Friday, January 11, 2013

Prepping The 2016 Field: Jindal Goes Big With Plans To Do Away With State Income & Corporate Tax

Bobby Jindal is proposing a bombshell in Louisiana - a plan that will likely vault him to the front of the 2016 Republican presidential pack if . . . one, he can pull it off, and two, it works - and I sure think that it will. This from the Times-Picayune:

Gov. Bobby Jindal is proposing to eliminate Louisiana's income and corporate taxes and pay for those cuts with increased sales taxes, the governor's office confirmed Thursday.
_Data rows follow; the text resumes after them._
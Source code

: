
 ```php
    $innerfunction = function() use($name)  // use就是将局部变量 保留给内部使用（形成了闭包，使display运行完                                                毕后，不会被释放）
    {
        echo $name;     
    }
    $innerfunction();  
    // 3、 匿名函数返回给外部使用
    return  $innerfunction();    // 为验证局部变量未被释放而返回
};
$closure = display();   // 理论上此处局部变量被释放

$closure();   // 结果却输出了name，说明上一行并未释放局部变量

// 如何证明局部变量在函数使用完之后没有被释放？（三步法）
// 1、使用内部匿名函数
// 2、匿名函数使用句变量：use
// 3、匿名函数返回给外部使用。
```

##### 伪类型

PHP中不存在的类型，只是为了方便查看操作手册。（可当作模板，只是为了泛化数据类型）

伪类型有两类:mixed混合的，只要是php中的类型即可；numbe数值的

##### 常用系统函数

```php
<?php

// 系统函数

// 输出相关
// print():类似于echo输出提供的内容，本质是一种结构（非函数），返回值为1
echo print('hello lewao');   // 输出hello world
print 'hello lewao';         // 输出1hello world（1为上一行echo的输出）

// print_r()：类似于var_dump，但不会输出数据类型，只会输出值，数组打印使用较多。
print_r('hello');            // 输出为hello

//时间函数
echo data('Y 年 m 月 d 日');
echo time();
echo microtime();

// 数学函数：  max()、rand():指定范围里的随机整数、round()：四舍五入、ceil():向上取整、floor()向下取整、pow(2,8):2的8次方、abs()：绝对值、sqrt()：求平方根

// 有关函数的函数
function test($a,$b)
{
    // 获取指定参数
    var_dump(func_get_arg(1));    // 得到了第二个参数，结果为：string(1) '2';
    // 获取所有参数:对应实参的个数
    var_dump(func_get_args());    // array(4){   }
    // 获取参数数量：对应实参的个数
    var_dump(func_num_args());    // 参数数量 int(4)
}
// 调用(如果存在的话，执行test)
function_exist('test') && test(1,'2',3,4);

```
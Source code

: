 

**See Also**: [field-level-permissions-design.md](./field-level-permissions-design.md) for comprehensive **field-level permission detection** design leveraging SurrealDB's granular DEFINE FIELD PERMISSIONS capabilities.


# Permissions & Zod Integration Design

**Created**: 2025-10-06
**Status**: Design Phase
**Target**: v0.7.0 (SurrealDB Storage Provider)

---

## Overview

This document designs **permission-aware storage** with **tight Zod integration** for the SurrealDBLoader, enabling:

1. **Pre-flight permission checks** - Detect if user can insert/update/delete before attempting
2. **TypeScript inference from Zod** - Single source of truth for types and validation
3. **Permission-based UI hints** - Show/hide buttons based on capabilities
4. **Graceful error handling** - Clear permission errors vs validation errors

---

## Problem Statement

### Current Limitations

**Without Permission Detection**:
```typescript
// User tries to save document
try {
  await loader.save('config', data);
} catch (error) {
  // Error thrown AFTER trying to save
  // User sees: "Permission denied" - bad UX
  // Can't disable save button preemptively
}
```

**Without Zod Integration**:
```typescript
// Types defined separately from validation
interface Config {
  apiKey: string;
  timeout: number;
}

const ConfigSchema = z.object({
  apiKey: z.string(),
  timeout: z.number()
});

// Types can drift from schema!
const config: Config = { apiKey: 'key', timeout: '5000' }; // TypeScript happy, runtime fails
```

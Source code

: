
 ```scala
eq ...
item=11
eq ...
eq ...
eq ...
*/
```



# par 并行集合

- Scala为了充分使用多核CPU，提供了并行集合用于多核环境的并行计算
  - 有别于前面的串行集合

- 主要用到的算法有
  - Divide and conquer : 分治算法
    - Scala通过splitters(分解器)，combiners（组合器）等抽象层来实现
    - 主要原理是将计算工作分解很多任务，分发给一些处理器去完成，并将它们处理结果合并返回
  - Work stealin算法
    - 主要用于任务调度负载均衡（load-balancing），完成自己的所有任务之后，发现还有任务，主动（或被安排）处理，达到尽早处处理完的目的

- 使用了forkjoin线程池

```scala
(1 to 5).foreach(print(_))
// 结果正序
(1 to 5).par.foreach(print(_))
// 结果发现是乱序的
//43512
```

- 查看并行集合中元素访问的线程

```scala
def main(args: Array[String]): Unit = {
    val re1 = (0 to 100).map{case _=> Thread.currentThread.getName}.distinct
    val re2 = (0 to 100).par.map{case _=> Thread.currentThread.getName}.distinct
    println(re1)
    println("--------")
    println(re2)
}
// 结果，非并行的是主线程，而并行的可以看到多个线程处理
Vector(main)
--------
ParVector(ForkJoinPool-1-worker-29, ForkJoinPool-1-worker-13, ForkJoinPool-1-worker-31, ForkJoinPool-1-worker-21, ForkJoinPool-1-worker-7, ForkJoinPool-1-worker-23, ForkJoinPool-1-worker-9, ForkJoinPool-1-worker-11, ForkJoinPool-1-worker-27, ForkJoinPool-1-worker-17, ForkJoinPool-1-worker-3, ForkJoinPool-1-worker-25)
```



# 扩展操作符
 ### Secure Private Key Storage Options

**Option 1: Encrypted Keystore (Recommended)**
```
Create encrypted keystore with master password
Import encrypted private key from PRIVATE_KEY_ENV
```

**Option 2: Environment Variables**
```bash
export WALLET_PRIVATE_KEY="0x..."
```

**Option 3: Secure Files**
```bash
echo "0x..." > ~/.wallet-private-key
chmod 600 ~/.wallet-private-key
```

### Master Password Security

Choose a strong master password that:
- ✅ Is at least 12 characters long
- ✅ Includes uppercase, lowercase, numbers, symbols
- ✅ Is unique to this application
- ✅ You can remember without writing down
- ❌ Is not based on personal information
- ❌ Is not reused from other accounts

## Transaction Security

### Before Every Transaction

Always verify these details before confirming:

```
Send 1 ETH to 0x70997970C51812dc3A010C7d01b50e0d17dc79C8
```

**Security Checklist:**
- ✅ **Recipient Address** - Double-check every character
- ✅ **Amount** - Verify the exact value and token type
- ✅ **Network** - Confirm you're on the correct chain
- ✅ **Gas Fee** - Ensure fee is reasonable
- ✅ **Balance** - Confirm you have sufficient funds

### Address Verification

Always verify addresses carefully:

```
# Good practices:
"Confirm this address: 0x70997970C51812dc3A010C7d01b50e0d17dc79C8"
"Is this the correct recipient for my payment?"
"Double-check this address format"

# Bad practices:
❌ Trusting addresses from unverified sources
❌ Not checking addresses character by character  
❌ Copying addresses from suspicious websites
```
The governor's office has not yet provided the details of the plan.

"The bottom line is that for too long, Louisiana's workers and small businesses have suffered from having a state tax structure that is too complex and that holds back economic prosperity," Jindal said in a statement released by his office. "It's time to change that so people can keep more of their own money and foster an environment where businesses want to invest and create good-paying jobs."

Jindal said the plan would be revenue-neutral and that the goal would be to keep sales taxes "as ow and flat as possible."

The governor's office has not yet confirmed or denied an article in The Monroe News-Star that reports eliminating the state income tax could require increasing the state sales tax from 4 percent to 7 percent. . . .

This would shift taxation from production to consumption. It will be a laboratory experiment of one of fiscal conservative's most cherished theories, with easy to compare before and after results. Jindal is positioning his state as the answer to Obama and the far left's economic policies, and he will have some powerful arguments to make indeed if this is anywhere near as successful as it portends to be.